"Seems 'ough it warn't never goin' to clear up," remarked Hite Holt, the trapper, slipping the well-worn straps from his great shoulders and staggering with ninety pounds of dead weight until he deposited it in the driest corner of the shanty. Then he added with a good-natured smile: "Say, we come quite a piece, hain't we?"

During the conversation the dog stalked solemnly about, took a careful look at the shanty and its surroundings and disappeared in the thick timber in the direction of the brook. The trapper turned and looked after him, and a wistful, almost apologetic expression came into his face.

"I presume likely the old dog is sore about something," he remarked, when the hound was well out of hearing. "He's been kind er down in the mouth all day."

"'Twarn't nothin' we said 'bout huntin' over to Lily Pond, was it?" ventured Freme.

"No—guess not," replied the trapper thoughtfully. "But you know you've got to handle him jest so. He's gettin' techier and older every day."

Imaginative as a child, with a subtle humour, often inventing stories that were weird and impossible, this strange character had lived the life of a hermit and a wanderer in the wilderness—a life compelling him to seek his companions among the trees or the black sides of the towering mountains.

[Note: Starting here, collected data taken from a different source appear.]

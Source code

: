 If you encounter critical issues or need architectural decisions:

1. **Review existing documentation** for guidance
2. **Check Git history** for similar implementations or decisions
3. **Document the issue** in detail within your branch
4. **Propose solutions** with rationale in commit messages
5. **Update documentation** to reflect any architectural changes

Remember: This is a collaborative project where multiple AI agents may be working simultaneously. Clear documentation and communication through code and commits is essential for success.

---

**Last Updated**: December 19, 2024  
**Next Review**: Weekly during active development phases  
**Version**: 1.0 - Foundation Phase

All nature, to him, was human—the dog was a being.

The Clown swung his double-bitted axe into a dry hemlock, the keen blade sinking deeper and deeper into the tree with each successive stroke, made with the precision and rapidity of a piston, until the tree fell with a sweeping crash (it had been as smoothly severed as if by a saw) and the two soon had its full length cut up and piled near the shanty for night wood.

It was not much of a shelter. Its timbered door had sagged from its hinges, its paneless square windows afforded but poor protection from wind and rain, while a cook stove, not worth the carrying away, supported itself upon two legs in one corner of the rotting interior.

Stout hands and willing hearts, however, did their work, and by the next sundown a new roof had been put on the shanty, "The Pride of the Home" wired more securely upon its two rusty legs and the long bunk flanking one side of the shanty neatly thatched with a deep bed of springy balsam. Thus had the tumble-down log-house been transformed into a tight and comfortable camp.